What needs to be done
In the entries that follow, find each line with the word "para" and copy it.

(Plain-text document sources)
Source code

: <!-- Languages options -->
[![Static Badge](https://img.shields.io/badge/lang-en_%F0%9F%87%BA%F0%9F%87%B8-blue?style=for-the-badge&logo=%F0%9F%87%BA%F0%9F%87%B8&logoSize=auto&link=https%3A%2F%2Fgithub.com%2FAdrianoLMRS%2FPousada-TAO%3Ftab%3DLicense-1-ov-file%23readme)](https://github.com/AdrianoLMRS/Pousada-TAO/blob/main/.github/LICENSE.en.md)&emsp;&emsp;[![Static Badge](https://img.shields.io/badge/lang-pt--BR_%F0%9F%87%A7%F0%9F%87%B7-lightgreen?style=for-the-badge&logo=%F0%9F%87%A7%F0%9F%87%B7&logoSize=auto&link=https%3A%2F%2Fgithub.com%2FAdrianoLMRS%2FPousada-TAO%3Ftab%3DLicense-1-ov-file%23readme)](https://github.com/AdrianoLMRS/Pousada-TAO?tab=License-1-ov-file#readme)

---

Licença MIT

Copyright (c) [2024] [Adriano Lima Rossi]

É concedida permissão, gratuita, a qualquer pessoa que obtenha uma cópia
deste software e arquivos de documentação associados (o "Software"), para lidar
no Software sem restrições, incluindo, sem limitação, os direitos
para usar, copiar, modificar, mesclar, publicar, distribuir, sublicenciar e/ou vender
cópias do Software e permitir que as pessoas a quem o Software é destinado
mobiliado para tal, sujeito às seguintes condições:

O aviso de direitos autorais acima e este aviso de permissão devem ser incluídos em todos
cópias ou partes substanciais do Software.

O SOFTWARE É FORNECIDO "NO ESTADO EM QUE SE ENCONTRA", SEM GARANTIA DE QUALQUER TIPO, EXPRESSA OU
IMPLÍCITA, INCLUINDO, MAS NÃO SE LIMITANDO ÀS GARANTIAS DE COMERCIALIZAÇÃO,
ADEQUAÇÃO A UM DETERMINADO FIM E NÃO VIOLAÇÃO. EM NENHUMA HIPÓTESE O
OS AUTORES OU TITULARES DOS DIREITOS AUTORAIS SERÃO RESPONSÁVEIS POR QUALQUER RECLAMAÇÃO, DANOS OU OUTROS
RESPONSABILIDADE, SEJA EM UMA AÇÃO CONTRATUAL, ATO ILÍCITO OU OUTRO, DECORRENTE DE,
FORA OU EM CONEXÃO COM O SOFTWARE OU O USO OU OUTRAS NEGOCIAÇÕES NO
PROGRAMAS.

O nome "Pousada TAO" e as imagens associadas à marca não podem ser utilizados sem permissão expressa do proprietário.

* * *

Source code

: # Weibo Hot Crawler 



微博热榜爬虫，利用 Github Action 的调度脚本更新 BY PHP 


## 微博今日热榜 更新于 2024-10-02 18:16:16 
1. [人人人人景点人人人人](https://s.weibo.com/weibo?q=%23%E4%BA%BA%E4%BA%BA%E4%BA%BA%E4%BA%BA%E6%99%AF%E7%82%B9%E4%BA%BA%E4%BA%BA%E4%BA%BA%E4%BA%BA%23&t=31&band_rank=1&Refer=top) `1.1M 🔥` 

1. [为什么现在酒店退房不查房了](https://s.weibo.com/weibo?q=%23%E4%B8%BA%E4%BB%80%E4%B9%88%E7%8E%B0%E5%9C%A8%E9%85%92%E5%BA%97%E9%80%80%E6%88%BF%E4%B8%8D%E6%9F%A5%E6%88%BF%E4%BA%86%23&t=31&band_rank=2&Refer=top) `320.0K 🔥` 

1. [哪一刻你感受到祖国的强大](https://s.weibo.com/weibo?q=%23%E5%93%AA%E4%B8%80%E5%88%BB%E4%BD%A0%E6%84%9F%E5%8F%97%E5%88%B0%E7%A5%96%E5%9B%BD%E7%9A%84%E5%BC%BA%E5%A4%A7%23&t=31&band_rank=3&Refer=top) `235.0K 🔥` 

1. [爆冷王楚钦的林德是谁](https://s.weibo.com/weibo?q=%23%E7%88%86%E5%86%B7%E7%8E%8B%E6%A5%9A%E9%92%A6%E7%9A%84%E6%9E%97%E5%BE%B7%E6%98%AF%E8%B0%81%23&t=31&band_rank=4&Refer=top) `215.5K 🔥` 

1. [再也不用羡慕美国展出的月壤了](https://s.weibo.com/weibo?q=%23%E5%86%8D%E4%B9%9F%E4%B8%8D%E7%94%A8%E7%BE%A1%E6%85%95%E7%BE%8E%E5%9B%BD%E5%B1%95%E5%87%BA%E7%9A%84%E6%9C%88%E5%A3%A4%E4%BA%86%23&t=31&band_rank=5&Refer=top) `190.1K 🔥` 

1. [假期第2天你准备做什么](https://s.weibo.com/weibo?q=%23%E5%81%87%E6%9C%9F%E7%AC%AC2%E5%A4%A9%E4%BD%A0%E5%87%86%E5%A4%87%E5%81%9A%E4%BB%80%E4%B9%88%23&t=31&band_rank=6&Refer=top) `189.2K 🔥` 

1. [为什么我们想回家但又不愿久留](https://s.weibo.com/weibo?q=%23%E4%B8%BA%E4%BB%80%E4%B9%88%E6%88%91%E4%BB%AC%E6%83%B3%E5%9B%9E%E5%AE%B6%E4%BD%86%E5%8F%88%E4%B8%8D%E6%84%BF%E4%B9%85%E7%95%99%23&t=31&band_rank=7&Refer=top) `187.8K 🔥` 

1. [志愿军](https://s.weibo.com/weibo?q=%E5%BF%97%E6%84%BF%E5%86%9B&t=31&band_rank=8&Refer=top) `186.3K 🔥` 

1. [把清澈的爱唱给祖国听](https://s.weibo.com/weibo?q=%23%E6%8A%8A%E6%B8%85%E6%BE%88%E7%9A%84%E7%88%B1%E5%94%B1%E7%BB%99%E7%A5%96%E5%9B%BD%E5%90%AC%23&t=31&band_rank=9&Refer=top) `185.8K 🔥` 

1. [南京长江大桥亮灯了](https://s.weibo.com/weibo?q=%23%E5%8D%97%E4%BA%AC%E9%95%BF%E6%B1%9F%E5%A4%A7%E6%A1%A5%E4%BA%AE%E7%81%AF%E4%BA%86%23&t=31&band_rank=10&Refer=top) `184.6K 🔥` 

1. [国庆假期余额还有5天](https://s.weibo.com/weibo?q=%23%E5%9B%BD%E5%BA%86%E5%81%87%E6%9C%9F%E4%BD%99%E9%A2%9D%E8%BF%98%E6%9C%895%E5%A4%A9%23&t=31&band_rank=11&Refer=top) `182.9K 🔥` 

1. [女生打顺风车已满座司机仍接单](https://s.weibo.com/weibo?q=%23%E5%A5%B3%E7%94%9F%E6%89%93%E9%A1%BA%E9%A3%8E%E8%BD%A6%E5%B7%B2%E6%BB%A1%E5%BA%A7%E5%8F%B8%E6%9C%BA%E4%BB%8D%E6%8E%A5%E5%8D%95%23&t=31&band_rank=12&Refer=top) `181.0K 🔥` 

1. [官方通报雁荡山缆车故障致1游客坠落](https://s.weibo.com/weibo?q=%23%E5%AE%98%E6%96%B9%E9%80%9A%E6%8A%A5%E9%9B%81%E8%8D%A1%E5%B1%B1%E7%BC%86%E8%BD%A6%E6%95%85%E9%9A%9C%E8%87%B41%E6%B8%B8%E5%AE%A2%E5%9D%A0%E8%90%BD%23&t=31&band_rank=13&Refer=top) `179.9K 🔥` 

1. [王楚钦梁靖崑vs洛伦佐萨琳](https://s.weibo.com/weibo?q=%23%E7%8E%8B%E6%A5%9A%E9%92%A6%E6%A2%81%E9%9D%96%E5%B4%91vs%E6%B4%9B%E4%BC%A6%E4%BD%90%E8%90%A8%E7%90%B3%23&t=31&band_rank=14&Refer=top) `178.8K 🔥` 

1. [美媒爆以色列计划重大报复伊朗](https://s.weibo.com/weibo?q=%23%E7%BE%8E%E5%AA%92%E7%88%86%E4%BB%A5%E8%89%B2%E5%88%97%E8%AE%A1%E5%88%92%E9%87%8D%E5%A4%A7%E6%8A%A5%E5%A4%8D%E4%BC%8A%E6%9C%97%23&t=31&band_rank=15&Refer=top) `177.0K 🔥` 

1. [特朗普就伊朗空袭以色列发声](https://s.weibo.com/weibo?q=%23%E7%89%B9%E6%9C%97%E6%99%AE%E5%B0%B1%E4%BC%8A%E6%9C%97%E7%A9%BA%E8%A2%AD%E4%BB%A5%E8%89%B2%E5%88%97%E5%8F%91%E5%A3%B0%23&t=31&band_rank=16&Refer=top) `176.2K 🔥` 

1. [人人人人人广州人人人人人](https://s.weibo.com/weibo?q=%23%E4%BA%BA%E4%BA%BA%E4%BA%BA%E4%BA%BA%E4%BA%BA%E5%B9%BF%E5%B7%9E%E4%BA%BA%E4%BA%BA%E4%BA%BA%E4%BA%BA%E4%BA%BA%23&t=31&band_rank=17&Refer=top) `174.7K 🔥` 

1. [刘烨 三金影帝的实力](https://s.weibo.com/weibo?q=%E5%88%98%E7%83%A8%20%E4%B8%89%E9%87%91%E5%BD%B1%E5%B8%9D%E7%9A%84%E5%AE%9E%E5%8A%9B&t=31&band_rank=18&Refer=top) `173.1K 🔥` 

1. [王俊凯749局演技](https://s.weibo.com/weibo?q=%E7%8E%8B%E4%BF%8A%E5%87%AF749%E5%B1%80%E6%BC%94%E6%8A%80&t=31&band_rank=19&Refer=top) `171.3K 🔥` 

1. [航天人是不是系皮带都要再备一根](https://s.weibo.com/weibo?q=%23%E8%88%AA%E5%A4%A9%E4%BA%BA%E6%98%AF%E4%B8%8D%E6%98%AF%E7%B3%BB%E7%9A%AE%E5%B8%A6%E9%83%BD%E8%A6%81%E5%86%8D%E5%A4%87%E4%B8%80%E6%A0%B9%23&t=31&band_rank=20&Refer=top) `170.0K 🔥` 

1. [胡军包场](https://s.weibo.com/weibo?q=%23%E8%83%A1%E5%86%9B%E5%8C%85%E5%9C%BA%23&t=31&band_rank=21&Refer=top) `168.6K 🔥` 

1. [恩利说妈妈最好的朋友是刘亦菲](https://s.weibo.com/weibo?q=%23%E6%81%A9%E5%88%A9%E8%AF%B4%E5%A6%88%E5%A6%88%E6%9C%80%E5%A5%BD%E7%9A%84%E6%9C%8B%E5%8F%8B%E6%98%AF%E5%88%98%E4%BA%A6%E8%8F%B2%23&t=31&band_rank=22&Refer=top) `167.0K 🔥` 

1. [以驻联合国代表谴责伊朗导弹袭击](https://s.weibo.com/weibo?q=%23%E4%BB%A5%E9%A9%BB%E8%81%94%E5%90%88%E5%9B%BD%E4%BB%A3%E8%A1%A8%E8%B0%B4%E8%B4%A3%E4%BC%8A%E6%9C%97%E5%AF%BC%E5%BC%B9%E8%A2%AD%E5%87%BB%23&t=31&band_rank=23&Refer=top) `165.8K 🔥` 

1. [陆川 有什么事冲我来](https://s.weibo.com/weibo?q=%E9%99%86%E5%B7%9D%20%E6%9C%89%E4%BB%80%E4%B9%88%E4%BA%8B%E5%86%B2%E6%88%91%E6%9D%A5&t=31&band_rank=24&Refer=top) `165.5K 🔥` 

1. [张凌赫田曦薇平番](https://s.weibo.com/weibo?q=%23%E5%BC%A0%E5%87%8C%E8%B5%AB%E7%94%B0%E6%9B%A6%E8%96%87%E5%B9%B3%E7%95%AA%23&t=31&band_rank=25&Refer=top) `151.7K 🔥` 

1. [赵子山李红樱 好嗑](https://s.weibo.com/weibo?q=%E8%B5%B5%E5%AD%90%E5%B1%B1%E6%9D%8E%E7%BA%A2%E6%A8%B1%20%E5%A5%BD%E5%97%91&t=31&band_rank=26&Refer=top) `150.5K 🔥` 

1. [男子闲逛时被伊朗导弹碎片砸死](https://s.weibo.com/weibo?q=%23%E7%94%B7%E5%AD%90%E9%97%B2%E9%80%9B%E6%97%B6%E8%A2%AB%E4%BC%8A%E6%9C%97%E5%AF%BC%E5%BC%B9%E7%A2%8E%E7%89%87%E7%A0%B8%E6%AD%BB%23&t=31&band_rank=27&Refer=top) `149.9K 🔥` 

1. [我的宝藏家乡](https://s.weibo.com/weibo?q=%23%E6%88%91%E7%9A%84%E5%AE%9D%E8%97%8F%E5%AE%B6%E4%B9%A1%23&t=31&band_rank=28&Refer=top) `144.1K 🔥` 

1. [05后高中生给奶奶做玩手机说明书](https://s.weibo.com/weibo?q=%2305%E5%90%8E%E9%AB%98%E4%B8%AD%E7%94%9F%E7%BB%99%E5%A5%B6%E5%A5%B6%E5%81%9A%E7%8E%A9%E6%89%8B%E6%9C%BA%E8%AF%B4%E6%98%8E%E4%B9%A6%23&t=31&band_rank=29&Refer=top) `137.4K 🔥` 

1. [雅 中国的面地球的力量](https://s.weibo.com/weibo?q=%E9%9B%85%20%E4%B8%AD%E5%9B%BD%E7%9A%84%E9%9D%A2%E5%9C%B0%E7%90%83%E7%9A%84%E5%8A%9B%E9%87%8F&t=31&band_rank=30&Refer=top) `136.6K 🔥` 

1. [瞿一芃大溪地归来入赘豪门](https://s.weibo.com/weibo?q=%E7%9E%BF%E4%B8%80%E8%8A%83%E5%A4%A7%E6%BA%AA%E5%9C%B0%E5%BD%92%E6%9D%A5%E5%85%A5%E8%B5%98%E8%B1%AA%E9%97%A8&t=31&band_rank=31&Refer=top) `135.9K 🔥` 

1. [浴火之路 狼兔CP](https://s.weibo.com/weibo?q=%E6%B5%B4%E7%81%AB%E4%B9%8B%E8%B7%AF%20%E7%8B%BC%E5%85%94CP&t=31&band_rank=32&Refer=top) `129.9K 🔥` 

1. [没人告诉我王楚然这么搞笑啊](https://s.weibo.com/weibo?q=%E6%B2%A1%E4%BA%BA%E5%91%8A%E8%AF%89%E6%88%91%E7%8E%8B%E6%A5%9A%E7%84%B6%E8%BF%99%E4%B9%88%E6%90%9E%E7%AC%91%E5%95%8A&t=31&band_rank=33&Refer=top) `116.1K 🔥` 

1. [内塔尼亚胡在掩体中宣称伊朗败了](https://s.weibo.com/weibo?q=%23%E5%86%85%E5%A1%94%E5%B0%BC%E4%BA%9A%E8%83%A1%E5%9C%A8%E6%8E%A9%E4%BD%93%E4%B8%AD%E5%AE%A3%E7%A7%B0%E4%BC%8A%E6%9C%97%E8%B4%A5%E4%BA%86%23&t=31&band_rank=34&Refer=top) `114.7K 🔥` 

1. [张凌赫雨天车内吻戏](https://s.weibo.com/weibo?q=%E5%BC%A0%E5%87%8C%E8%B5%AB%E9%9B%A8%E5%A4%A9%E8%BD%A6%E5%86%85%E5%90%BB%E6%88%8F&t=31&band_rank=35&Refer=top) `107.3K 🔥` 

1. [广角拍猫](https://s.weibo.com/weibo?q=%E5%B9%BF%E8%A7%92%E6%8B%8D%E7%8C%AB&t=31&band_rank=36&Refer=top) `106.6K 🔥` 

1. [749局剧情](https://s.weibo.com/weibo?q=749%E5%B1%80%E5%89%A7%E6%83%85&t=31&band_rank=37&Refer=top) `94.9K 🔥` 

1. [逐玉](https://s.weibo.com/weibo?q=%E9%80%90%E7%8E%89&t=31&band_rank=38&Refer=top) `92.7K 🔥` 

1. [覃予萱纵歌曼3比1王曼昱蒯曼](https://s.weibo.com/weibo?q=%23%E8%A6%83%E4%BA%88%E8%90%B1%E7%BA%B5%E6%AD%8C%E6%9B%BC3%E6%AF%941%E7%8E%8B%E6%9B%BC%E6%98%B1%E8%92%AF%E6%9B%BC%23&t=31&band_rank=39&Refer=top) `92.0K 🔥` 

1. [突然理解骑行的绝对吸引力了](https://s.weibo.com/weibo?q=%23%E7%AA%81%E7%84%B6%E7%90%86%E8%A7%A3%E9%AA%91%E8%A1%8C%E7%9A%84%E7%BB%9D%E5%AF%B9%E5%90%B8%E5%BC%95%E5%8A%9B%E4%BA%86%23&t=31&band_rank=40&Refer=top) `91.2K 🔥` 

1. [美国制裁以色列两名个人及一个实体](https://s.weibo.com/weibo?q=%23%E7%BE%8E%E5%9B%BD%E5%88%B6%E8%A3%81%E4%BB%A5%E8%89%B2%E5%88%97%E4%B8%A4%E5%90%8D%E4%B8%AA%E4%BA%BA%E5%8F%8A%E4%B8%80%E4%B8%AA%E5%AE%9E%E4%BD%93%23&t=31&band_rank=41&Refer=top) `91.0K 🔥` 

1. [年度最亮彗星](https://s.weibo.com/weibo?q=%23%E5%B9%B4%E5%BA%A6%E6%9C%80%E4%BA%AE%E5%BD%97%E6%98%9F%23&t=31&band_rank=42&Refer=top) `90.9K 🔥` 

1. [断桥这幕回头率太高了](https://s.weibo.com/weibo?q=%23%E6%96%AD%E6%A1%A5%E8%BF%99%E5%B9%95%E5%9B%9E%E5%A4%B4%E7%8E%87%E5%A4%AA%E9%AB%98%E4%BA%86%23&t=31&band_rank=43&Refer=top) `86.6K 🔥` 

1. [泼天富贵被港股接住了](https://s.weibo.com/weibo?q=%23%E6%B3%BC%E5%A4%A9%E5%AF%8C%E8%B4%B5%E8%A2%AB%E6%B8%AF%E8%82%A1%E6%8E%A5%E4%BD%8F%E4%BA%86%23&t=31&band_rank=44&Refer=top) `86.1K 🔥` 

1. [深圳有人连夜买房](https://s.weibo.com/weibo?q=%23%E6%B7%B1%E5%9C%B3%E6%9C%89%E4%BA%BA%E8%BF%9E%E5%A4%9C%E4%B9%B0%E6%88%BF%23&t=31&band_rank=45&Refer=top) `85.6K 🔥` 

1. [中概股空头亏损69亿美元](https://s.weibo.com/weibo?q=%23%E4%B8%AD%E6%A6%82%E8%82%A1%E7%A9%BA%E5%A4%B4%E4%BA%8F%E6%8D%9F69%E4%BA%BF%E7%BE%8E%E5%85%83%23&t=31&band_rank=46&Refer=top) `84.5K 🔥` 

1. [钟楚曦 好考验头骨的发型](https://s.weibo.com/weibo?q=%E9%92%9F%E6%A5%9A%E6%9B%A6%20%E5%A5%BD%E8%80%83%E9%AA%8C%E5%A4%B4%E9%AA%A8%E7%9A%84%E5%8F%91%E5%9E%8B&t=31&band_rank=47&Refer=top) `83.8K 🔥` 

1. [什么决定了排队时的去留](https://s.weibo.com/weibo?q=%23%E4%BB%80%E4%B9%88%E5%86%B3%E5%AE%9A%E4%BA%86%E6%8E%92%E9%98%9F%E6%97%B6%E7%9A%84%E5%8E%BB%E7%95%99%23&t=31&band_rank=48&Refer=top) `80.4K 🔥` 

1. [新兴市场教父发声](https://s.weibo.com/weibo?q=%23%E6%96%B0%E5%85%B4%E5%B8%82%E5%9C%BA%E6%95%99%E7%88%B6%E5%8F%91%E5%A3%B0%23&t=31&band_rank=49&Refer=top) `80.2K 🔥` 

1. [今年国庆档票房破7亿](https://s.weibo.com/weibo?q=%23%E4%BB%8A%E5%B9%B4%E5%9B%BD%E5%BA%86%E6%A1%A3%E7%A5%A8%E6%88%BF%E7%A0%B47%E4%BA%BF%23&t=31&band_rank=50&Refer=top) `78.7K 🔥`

Solved exercise
deste software e arquivos de documentação associados (o "Software"), para lidar
para usar, copiar, modificar, mesclar, publicar, distribuir, sublicenciar e/ou vender
mobiliado para tal, sujeito às seguintes condições:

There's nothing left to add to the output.